_RECORDS PROVIDED_
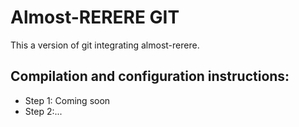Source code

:    # Almost-RERERE GIT
This a version of git integrating almost-rerere.

## Compilation and configuration instructions:
- Step 1: Coming soon
- Step 2:...
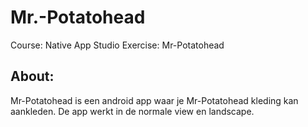 # Mr.-Potatohead

Course: Native App Studio
Exercise: Mr-Potatohead

## About:

Mr-Potatohead is een android app waar je Mr-Potatohead kleding kan aankleden.
De app werkt in de normale view en landscape.


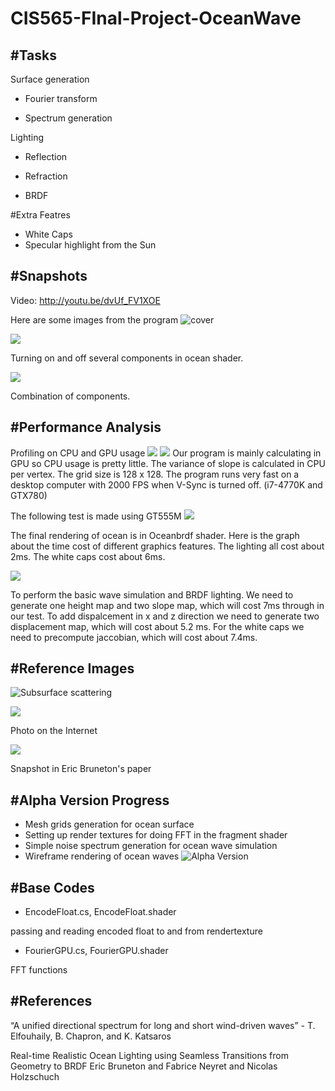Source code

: CIS565-FInal-Project-OceanWave
==============================
#Tasks
------------------------------
Surface generation

* Fourier transform

* Spectrum generation

Lighting

* Reflection

* Refraction

* BRDF

#Extra Featres

* White Caps
* Specular highlight from the Sun

#Snapshots
------------------------------
Video: http://youtu.be/dvUf_FV1XOE

Here are some images from the program
![cover](/Results/cover.png)

![](/Results/components.gif)

Turning on and off several components in ocean shader.

![](/Results/comparison.gif)

Combination of components.


#Performance Analysis
------------------------------
Profiling on CPU and GPU usage
![](/Results/profiler.PNG)
![](/Results/profiler2.PNG)
Our program is mainly calculating in GPU so CPU usage is pretty little. The variance of slope is calculated in CPU per vertex. The grid size is 128 x 128.
The program runs very fast on a desktop computer with 2000 FPS when V-Sync is turned off. (i7-4770K and GTX780)

The following test is made using GT555M
![](/Results/cost_in_shader.PNG)

The final rendering of ocean is in Oceanbrdf shader. Here is the graph about the time cost of different graphics features. The lighting all cost about 2ms. The white caps cost about 6ms.

![](/Results/cost_in_maps.PNG)

To perform the basic wave simulation and BRDF lighting. We need to generate one height map and two slope map, which will cost 7ms through in our test. To add dispalcement in x and z direction we need to generate two displacement map, which will cost about 5.2 ms. For the white caps we need to precompute jaccobian, which will cost about 7.4ms.

#Reference Images
------------------------------
![Subsurface scattering](/AlphaPresentation/sss.PNG)

![](https://github.com/CyborgYL/CIS565-FInal-Project-OceanWave/blob/master/Results/Reference%20IMG/pic1.jpg)

Photo on the Internet

![](/AlphaPresentation/brdf.PNG)

Snapshot in Eric Bruneton's paper

#Alpha Version Progress
------------------------------
* Mesh grids generation for ocean surface
* Setting up render textures for doing FFT in the fragment shader
* Simple noise spectrum generation for ocean wave simulation
* Wireframe rendering of ocean waves
![Alpha Version](/AlphaPresentation/wireframe.PNG)

#Base Codes
------------------------------
* EncodeFloat.cs, EncodeFloat.shader

passing and reading encoded float to and from rendertexture
* FourierGPU.cs, FourierGPU.shader

FFT functions

#References
------------------------------
“A unified directional spectrum for long and short wind-driven waves” - T. Elfouhaily, B. Chapron, and K. Katsaros 

Real-time Realistic Ocean Lighting using Seamless Transitions from Geometry to BRDF
Eric Bruneton and Fabrice Neyret and Nicolas Holzschuch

_ASSIGNMENT_
When "Project" shows up in a line of the material, report that line.

_EXERCISE RESULT_
: CIS565-FInal-Project-OceanWave
![](https://github.com/CyborgYL/CIS565-FInal-Project-OceanWave/blob/master/Results/Reference%20IMG/pic1.jpg)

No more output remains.